I was just thinking about what words would best describe Poisoned Ground.  It's a mystery, it's a thriller, it's a political, neighbor vs. neighbor tug-of war over money and property, and it's a love story.  It is also the last in Parshall's Rachel Goddard series.  I can understand the thinking behind this decision.  The author herself commented that she didn't want Mason County to become the next Cabot Cove, and I suppose it is pretty unrealistic for one veterinarian to end up in jeopardy over and over again.  I will look forward to reading Parshall's stand-alone thrillers in the years to come, but there will always be a soft spot in my heart for Rachel Goddard and Tom Bridger.

In this book a development company is looking to build a giant, upscale spa in Mason County, expecting to cater to a rich and famous clientele.  The problem is that they need to buy up land in order to accomplish their goal, which will surely ruin both the landscape and the charm of the area.  Offering exorbitant amounts of money for local properties, the developer pits neighbor against neighbor.  Naturally, those who need the money or are thinking about moving on or retiring are starry-eyed over the prospect of the financial security of selling, while those who wish to remain on their property, continuing to enjoy the land where their parents and grandparents lived and worked, have no interest in the spa project.  The catch is that it's an all or nothing deal.  The developers want ALL the land or the deal is cancelled, so when someone starts killing off land owners, the natural speculation is that the deaths are related to the spa deal.

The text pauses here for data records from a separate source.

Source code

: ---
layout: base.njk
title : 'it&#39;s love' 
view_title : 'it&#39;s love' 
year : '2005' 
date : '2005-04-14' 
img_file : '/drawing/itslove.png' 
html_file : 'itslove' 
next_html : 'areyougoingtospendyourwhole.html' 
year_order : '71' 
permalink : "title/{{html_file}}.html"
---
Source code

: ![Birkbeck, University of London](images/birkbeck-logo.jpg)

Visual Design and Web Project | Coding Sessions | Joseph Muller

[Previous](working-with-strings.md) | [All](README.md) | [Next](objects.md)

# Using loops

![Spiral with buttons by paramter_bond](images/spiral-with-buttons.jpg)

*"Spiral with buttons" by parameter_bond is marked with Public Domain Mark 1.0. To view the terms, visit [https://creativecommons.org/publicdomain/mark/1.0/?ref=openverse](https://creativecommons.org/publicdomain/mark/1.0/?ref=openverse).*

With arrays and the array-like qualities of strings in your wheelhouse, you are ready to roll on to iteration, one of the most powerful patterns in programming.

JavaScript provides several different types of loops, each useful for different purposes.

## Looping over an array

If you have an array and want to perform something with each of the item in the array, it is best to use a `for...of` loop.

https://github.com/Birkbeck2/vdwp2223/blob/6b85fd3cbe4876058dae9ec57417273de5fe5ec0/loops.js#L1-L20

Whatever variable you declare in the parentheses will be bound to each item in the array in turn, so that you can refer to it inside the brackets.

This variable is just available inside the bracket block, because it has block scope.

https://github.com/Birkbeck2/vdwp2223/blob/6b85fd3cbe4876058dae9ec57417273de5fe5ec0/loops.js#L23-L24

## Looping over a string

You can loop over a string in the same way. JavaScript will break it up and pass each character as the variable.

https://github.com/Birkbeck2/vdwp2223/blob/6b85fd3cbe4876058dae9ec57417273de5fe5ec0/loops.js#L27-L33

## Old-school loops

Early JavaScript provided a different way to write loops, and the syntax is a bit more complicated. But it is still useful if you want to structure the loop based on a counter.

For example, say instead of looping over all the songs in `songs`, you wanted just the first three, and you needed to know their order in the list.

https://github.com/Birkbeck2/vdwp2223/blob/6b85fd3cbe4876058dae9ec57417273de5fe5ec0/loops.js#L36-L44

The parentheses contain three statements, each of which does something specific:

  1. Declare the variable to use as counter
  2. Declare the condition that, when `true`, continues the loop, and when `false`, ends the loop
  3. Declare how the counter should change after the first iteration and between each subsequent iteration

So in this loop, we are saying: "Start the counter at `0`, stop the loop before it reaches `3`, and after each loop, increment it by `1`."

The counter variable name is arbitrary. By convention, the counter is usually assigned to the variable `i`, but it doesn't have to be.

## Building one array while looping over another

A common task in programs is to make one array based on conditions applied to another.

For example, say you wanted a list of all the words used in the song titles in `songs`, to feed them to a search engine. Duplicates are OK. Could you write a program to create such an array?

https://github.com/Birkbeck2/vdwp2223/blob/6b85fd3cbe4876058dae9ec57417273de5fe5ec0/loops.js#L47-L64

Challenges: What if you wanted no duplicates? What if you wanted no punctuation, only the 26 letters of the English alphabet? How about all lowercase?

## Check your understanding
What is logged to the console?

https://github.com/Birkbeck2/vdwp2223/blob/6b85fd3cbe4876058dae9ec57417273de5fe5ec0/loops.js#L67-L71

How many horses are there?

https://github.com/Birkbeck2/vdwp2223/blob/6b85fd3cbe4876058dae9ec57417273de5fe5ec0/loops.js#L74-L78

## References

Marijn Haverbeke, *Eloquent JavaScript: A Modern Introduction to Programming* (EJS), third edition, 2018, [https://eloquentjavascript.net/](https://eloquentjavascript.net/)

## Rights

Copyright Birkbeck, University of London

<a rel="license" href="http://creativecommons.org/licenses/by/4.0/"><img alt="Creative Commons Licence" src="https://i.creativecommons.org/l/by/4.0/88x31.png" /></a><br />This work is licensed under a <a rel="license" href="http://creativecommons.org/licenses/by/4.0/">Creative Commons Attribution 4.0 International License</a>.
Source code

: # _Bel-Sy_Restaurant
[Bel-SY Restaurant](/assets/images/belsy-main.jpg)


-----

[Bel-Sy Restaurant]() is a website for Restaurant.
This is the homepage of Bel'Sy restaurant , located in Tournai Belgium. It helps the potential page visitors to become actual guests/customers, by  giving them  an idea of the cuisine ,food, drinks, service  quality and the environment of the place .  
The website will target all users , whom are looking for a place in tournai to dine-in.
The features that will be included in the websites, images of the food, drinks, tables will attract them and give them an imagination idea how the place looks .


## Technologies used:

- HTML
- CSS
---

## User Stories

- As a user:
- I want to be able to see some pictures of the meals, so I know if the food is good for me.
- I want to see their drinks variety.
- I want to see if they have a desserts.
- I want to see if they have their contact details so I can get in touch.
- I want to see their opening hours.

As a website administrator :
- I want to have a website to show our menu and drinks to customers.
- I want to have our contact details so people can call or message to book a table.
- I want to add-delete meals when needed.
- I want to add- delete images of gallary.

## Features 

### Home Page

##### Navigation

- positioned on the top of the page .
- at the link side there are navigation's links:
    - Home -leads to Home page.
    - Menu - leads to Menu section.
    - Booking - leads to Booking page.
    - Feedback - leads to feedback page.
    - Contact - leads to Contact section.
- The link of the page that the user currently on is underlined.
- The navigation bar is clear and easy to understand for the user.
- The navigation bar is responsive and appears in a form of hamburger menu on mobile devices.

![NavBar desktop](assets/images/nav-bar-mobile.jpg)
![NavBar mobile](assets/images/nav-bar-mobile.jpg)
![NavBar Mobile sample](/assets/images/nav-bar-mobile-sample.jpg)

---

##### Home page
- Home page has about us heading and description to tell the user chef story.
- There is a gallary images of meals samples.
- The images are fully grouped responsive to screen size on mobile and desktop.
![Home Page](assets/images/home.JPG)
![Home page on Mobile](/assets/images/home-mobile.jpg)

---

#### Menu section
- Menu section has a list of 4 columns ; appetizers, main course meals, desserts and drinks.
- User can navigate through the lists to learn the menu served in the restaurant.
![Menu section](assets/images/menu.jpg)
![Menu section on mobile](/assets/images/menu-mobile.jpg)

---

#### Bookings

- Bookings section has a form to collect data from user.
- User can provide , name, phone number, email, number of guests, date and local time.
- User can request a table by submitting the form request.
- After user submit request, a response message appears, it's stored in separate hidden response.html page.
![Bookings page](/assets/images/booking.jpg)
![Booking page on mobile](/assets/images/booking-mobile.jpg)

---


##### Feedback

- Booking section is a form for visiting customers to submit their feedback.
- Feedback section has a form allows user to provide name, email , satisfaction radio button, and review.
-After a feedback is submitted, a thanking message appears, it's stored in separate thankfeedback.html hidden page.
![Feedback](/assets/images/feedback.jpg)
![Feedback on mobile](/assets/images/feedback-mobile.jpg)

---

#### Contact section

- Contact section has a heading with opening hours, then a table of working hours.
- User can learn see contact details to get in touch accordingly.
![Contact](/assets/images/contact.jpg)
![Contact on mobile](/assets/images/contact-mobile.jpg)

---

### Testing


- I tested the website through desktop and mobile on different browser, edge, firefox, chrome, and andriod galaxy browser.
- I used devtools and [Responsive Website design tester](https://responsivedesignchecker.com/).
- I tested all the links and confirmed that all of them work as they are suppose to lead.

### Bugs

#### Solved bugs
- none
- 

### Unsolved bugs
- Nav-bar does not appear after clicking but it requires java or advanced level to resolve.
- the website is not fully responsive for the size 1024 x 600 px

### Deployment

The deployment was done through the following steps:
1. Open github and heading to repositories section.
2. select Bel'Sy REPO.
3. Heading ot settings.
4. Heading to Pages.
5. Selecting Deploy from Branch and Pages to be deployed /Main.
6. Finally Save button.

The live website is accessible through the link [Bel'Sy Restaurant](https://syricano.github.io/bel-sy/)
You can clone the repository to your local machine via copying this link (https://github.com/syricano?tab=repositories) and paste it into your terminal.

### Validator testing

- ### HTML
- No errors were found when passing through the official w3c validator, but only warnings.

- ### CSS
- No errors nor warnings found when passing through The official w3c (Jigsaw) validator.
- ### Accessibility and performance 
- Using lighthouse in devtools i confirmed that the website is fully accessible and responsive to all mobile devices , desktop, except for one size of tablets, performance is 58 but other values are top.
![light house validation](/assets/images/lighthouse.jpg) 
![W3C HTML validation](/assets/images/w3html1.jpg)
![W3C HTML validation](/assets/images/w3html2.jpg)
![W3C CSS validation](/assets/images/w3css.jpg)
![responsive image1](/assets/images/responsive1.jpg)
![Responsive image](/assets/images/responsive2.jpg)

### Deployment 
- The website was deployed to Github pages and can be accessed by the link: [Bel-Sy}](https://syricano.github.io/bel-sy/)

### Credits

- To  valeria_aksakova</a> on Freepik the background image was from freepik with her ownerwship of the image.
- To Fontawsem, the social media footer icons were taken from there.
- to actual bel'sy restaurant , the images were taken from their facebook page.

Parshall, as usual, maintains suspense and keeps the reader guessing from the first page to the last.  I had a hard time putting this novel down once I started.  The sad thing is, though, that I can't wait for the next installment, but there won't be one!  I guess I'll survive as long as Sandra Parshall comes though with her promised stand-alone thrillers.  Hopefully by this time next year I'll be writing enthusiastically about one of those!